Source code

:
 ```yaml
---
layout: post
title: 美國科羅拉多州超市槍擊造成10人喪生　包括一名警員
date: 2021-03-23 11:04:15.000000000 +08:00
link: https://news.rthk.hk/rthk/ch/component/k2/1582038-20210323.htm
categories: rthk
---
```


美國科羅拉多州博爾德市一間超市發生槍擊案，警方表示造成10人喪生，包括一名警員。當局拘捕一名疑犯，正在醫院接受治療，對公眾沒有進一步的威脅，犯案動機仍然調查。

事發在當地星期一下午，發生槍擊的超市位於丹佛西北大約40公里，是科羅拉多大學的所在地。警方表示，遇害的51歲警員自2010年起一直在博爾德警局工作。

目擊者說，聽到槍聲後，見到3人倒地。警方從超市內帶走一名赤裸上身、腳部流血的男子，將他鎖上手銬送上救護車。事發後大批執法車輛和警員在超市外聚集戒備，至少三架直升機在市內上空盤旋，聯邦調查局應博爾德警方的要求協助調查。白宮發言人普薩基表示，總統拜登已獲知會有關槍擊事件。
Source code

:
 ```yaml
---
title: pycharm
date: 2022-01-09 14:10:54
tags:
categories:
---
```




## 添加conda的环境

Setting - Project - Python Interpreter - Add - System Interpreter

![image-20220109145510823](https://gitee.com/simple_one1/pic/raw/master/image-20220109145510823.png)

(PROBLEM DETAILS) Extract each line from the entries above that contains the string "rthk".

(RESPONSE AREA)
link: https://news.rthk.hk/rthk/ch/component/k2/1582038-20210323.htm
categories: rthk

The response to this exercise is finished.